= THE TASK =
From the records below, copy out each line that has the word "DBConfig".

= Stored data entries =
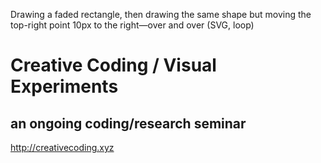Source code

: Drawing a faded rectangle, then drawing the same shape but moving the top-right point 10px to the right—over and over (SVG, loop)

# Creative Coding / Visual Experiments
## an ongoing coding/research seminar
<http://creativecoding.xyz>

---

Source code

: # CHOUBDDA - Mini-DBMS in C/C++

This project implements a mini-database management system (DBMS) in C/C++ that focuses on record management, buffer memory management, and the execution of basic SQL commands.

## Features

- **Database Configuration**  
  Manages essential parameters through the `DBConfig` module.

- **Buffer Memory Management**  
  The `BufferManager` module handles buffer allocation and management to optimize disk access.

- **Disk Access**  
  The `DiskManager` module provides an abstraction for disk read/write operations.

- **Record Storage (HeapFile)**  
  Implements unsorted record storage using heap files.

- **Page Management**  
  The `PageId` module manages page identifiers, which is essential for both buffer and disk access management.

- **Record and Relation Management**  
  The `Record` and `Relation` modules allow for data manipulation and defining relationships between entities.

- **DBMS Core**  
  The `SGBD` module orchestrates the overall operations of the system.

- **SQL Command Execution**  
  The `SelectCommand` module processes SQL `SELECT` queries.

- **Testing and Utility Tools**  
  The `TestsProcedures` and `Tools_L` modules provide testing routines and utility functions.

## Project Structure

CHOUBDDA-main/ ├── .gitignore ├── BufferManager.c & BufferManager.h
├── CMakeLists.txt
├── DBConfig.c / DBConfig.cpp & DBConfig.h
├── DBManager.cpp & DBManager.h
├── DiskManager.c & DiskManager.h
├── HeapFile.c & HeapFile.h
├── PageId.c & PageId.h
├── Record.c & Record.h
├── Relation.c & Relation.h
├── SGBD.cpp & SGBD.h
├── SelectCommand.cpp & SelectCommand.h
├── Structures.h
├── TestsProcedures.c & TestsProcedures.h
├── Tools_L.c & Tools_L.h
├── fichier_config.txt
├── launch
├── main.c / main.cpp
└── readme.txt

...

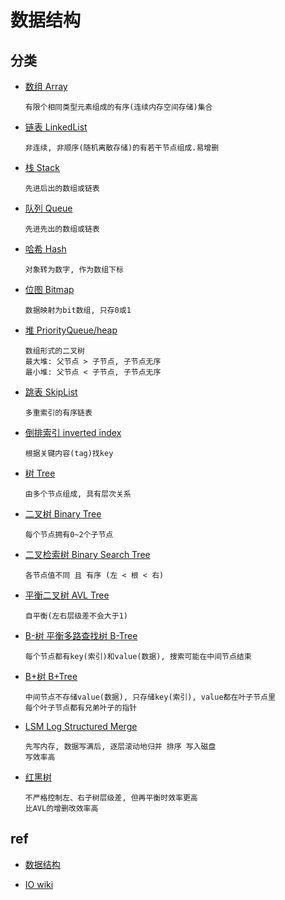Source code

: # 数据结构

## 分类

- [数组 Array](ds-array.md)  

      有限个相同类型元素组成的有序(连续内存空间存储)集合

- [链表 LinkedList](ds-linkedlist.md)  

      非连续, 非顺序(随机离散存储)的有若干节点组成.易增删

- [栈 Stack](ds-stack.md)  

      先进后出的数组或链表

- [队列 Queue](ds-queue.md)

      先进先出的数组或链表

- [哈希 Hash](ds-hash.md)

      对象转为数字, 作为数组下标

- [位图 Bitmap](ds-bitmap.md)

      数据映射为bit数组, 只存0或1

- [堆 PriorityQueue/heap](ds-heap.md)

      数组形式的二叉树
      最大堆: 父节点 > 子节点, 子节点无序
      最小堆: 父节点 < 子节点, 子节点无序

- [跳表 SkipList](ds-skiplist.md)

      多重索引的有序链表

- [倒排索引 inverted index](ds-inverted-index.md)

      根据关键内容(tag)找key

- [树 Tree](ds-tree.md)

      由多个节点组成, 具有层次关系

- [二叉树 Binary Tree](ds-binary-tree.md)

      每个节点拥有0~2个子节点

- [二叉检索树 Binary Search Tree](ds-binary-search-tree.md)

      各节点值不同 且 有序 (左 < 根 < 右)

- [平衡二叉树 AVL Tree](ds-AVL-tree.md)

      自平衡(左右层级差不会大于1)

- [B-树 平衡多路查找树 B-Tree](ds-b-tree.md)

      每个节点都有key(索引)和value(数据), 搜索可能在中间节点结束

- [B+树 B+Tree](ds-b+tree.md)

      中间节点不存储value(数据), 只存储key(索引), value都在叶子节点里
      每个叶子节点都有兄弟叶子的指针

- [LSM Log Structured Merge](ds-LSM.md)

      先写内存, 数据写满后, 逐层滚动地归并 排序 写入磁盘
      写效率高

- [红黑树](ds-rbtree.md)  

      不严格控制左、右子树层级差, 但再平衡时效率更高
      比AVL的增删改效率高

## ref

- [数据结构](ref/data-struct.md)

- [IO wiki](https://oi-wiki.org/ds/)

= RESULT OF THIS EXERCISE =
  Manages essential parameters through the `DBConfig` module.
├── DBConfig.c / DBConfig.cpp & DBConfig.h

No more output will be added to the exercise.